I’m playing some filter pruning tricks after training a model util convergence.
Firstly a model is trained with L1 regularization on BN weights.
Then I manually prune several kernels and BN parameters according to the BN weights:
conv.weight.data = conv.weight.data[pruned_index]
bn.weight.data = bn.weight.data[pruned_index]
bn.bias.data = bn.bias.data[pruned_index]
bn.running_mean.data = bn.running_mean.data[pruned_index]
bn.running_var.data = bn.running_var.data[pruned_index]
When I finetune the pruned model,
an error occured:
RuntimeError: Function CudnnBatchNormBackward returned an invalid gradient at index 1 - got [3] but expected shape compatible with [512]
Since the train -> prune -> finetune procedure is done in a single script, there
may be gradient information (shape of gradients and parameters) saved after training the model.
I think this is where this error comes from.

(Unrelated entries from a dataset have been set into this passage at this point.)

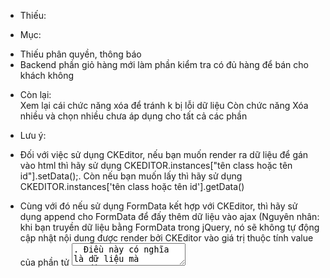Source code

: * Thiếu: </br>
- Mục: </br>
+ Thiếu phân quyền, thông báo
+ Backend phần giỏ hàng mới làm phần kiểm tra có đủ hàng để bán cho khách không
- Còn lại: </br>
Xem lại cái chức năng xóa để tránh k bị lỗi dữ liệu
Còn chức năng Xóa nhiều và chọn nhiều chưa áp dụng cho tất cả các phần </br>
* Lưu ý: </br>
- Đối với việc sử dụng CKEditor, nếu bạn muốn render ra dữ liệu để gán vào html thì hãy sử dụng CKEDITOR.instances["tên class hoặc tên id"].setData();. Còn nếu bạn muốn lấy thì hãy sử dụng CKEDITOR.instances['tên class hoặc tên id'].getData() </br>
- Cùng với đó nếu sử dụng FormData kết hợp với CKEditor, thì hãy sử dụng append cho FormData để đấy thêm dữ liệu vào ajax (Nguyên nhân: khi bạn truyền dữ liệu bằng FormData trong jQuery, nó sẽ không tự động cập nhật nội dung được render bởi CKEditor vào giá trị thuộc tính value của phần tử <textarea>.
Điều này có nghĩa là dữ liệu mà CKEditor tạo ra không tự động xuất hiện trong giá trị của <textarea> khi bạn truyền dữ liệu bằng FormData. Để giải quyết vấn đề này, bạn cần thủ công cập nhật giá trị của <textarea> từ nội dung CKEditor trước khi gửi dữ liệu bằng FormData.)</br>
- Cách sửa từ thẻ p sang thẻ input
//sua thong tin 
$(document).on('click','.change-username', function() {
    // Lấy nội dung của thẻ <p>
    var currentText = $(this).text();

    // Tạo một ô input để sửa đổi username
    var inputField = $('<input type="text" class="border border-secondary text-secondary fs-14 px-2 rounded" style="outline:none">');
    inputField.val(currentText);

    // Thay thế thẻ <p> bằng input
    $(this).replaceWith(inputField); //$(this): la the p
    // Tự động focus vào input khi chuyển đổi
    inputField.focus();

    // Xử lý sự kiện khi input mất focus
    inputField.on('blur', function() {
        var newUsername = $(this).val(); //$(this): la the input
        var newParagraph = $('<p class="text-muted mb-0 change-username">' + newUsername + '</p>');
        $(this).replaceWith(newParagraph);
    });
});
- Có 2 cách xử lý ở trang "SỬA CHI TIẾU PHIẾU HÀNG (NẾU TỔNG SỐ LƯỢNG SỬA LỚN HƠN TỔNG SỐ LƯỢNG ĐÃ CÓ)"</br>
C1: </br>
if ($updateNote) {</br>
    foreach ($list as $keyList => $one) {</br>
        $found = false; // Đánh dấu để kiểm tra xem chi tiết đã tồn tại trong detailNote</br>
        foreach ($detailNote as $keyDetail => $detail) {</br>
            if ($keyList == $keyDetail) {</br>
                $found = true; // Đánh dấu là đã tìm thấy chi tiết trong detailNote</br>
                // Thực hiện cập nhật cho chi tiết tồn tại ở đây</br>
                // ...</br>
                break; // Kết thúc vòng lặp vì đã tìm thấy</br>
            }</br>
        }</br>
        if (!$found) {</br>
            // Thực hiện tạo mới cho chi tiết không tồn tại trong detailNote ở đây</br>
            // ...</br>
        }</br>
    }</br>
    // ...</br>
} else {</br>
    // ...</br>
}</br>
C2:</br>
if ($updateNote) {</br>
    foreach ($list as $keyList => $one) {</br>
        // Kiểm tra nếu keyList tồn tại trong detailNote</br>
        if (array_key_exists($keyList, $detailNote->toArray())) {</br>
            // Update chi tiết đã tồn tại</br>
            $detail = $detailNote[$keyList];</br>
            $detail->id_unit = $one['id_unit'];</br>
            $detail->name_ingredient = $one['name_ingredient'];</br>
            $detail->quantity_ingredient = $one['quantity_ingredient'];</br>
            $detail->price_ingredient = str_replace('.', '', $one['price_ingredient']);</br>
            $updateDetailNote = $detail->save();</br>
            if ($updateDetailNote) {</br>
                $noti += ['res' => 'success'];</br>
            } else {</br>
                $noti += ['res' => 'warning'];</br>
            }</br>
        } else {</br>
            // Tạo mới chi tiết chưa tồn tại</br>
            $db = [</br>
                'id_note' => $note->id_note,</br>
                'code_note' => $data['code_note'],</br>
                'id_unit' => $one['id_unit'],</br>
                'name_ingredient' => $one['name_ingredient'],</br>
                'quantity_ingredient' => $one['quantity_ingredient'],</br>
                'price_ingredient' => str_replace('.', '', $one['price_ingredient']),</br>
            ];</br>
            $insert = DetailNote::create($db);</br>
            if ($insert) {</br>
                $noti += ['res' => 'success'];</br>
            } else {</br>
                $noti += ['res' => 'warning'];</br>
            }</br>
        }</br>
    }</br>
    // ... (xử lý thông báo thành công, thất bại)</br>
} else {</br>
    return response()->json(['res' => 'fail', 'icon' => 'error', 'title' => 'Sửa phiếu thất bại', 'status' => 'Lỗi truy vấn dữ liệu']);</br>
}</br>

Currently I solve this problem by saving the model parameters to checkpoint.pth
and then reload a new model from checkpoint, so that the gradient information is cleared:
model = resnet18()
# train model
train_model(model)
# save checkpoint
torch.save(model.state_dict(), "checkpoint.pth")
# reload
model = resnet18()
model.load_state_dict(torch.load("checkpoint"))
# prune
prune_model(model)
# finetune
finetune(model)
So is there any way to easily remove all gradient information?
My current solution is not somehow elegant.